Saved entries:
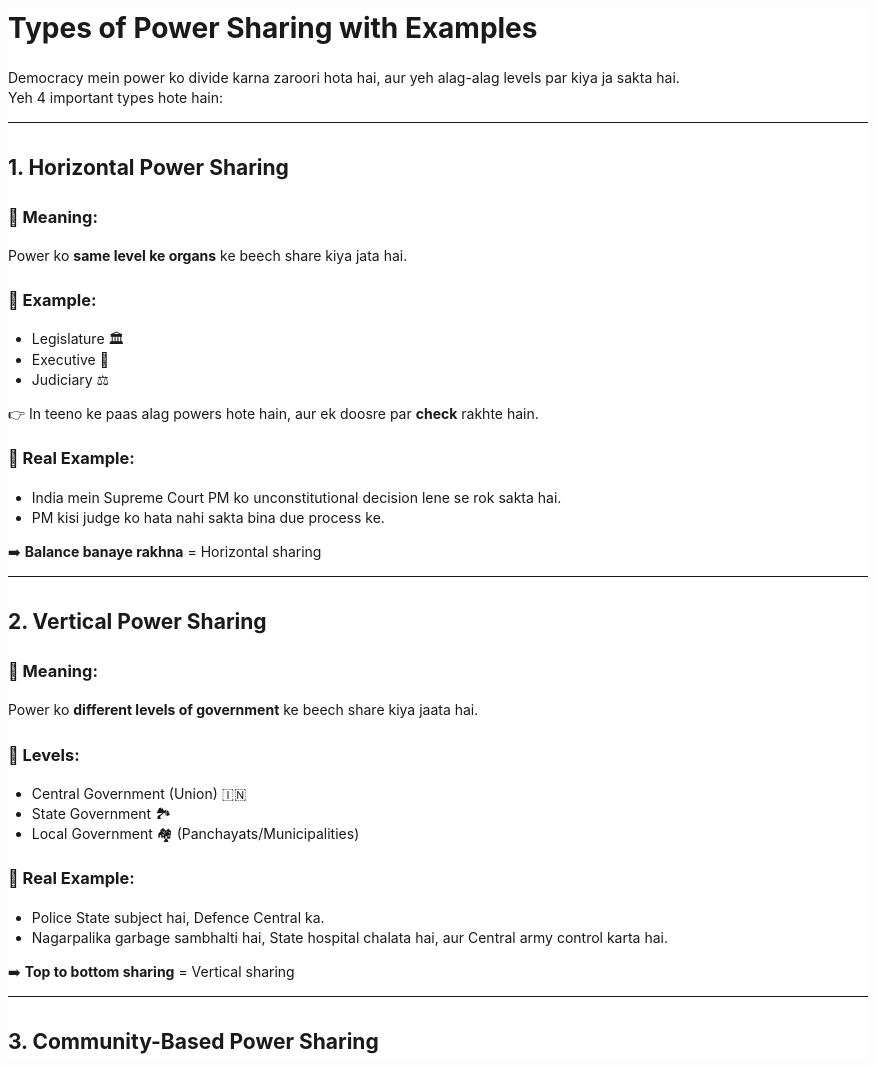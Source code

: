 # Types of Power Sharing with Examples

Democracy mein power ko divide karna zaroori hota hai, aur yeh alag-alag levels par kiya ja sakta hai.  
Yeh 4 important types hote hain:

---

## 1. Horizontal Power Sharing

### 📌 Meaning:
Power ko **same level ke organs** ke beech share kiya jata hai.

### 🔄 Example:
- Legislature 🏛️
- Executive 🏢
- Judiciary ⚖️

👉 In teeno ke paas alag powers hote hain, aur ek doosre par **check** rakhte hain.

### 🧠 Real Example:
- India mein Supreme Court PM ko unconstitutional decision lene se rok sakta hai.
- PM kisi judge ko hata nahi sakta bina due process ke.

➡️ **Balance banaye rakhna** = Horizontal sharing

---

## 2. Vertical Power Sharing

### 📌 Meaning:
Power ko **different levels of government** ke beech share kiya jaata hai.

### 🔄 Levels:
- Central Government (Union) 🇮🇳
- State Government 🏞️
- Local Government 🏘️ (Panchayats/Municipalities)

### 🧠 Real Example:
- Police State subject hai, Defence Central ka.
- Nagarpalika garbage sambhalti hai, State hospital chalata hai, aur Central army control karta hai.

➡️ **Top to bottom sharing** = Vertical sharing

---

## 3. Community-Based Power Sharing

**What you will do**. Within the entries above, find the string "mein" and return each line that holds it.

**Result for this exercise**.
Democracy mein power ko divide karna zaroori hota hai, aur yeh alag-alag levels par kiya ja sakta hai.  
- India mein Supreme Court PM ko unconstitutional decision lene se rok sakta hai.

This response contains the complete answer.